No one expects heartbreak or high notes from the show’s dueling-gardener dads, who pretend to feud in the hope that their progeny will fall in love to spite them, or from the fraying hacks who turn up like the Players in Hamlet. (The Fantasticks is based on Edmond Rostand’s Les romanesques, but there’s quite a bit of Shakespearean borrowing.) Here the likable if eccentrically dressed Fred Sullivan Jr. and Stephen Berenson are a frisky Mutt & Jeff team as those venerable vegetable-growing vaudevilleans Hucklebee and Bellomy. And as the interloping hams, Brian McEleney, all addled vanity in his Buster Brown wig, and Mauro Hantman, pulling off a dazed death scene with a tomahawk stuck to his face, prove themselves able comedians, though their parts are tiresome. More interesting are the Teller-esque Mute of Brown/Trinity Rep Consortium student Nate Dendy and the more tough and mournful than swashbuckling El Gallo of Joe Wilson Jr., who is also an impressive, unaffected singer. As the young lovers, snug, sundered, and then chastened, Rachael Warren has the starry eyes and the ringing pipes, Stephen Thorne the pompous innocence and the scuffed, brimming heart.
It’s ironic that a play with the awkward mouthful of a title I Have Before Me a Remarkable Document Given to Me by a Young Lady from Rwanda (at Stoneham Theatre through April 22) should turn out to be about the power of writing. In fact, the title of British author Sonja Linden’s two-person drama bursts from its first speech, in which a young refugee from the 1994 Rwandan genocide speaks directly to the audience (a device that recurs throughout). In the country for just five months, she is on her way across London to a refugee center where she will consult its writer-in-residence about the book she has been scribbling while holed up in her barren room at a hostel. In response, she is certain, he will order his secretary to ring up the best publisher in London with the news that “I have before me a remarkable document given to me by a young lady from Rwanda!” This projection bristles with hope — and indicates how little the woman, whose book is written in her native tongue, knows of speaking naturally in English.
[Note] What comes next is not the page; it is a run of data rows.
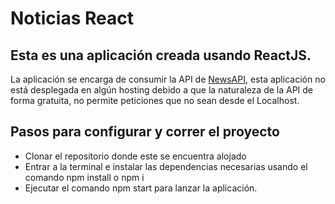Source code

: # Noticias React

## Esta es una aplicación creada usando ReactJS.

La aplicación se encarga de consumir la API de [NewsAPI](https://newsapi.org), esta aplicación no está desplegada en algún hosting debido a que la naturaleza de la API de forma gratuita, no permite peticiones que no sean desde el Localhost.

## Pasos para configurar y correr el proyecto
* Clonar el repositorio donde este se encuentra alojado
* Entrar a la terminal e instalar las dependencias necesarias usando el comando npm install o npm i
* Ejecutar el comando npm start para lanzar la aplicación.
The play is rooted in Linden’s seven-year experience as a writer-in-residence at the Medical Foundation for the Care of Victims of Torture. It draws in particular on her interaction with a young Rwandan woman whose entire Tutsi family had been murdered by Hutu extremists during the 100-day attempt to wipe the rival ethnic group from the face of their country. Eventually that woman’s near-unbearable tale makes its way into the play. But the central journey of Young Lady from Rwanda lies in the burgeoning relationship of the title character and the floundering British poet working part-time at the refugee center who tries to help her tell her story in a way that is personal and therefore more compelling, rather than as a carefully researched document devoid of her own painful specifics.